[Source texts of formatted documents]
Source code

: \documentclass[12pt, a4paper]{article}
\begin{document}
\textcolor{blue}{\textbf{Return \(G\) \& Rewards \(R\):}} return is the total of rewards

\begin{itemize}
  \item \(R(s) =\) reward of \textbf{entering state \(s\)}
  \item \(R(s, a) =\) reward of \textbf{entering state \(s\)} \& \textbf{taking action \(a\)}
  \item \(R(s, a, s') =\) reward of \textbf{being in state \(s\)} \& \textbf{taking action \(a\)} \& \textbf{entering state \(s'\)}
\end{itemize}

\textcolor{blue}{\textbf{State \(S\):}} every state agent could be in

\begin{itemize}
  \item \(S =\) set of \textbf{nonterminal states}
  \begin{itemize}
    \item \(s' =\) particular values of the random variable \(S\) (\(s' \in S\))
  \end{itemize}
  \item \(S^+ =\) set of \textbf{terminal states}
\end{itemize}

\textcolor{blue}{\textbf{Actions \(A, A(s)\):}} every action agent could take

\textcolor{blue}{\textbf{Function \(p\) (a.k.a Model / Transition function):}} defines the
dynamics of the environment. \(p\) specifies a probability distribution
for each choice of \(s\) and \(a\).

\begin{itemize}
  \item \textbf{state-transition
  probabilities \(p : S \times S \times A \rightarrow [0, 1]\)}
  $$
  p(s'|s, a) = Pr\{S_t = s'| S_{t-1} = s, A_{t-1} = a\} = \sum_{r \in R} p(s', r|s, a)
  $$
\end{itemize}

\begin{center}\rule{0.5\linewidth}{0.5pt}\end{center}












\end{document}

* YOUR GOAL: What lines hold the string "entering"? Pick them out of the data.

* COMPLETED EXERCISE:
  \item \(R(s) =\) reward of \textbf{entering state \(s\)}
  \item \(R(s, a) =\) reward of \textbf{entering state \(s\)} \& \textbf{taking action \(a\)}
  \item \(R(s, a, s') =\) reward of \textbf{being in state \(s\)} \& \textbf{taking action \(a\)} \& \textbf{entering state \(s'\)}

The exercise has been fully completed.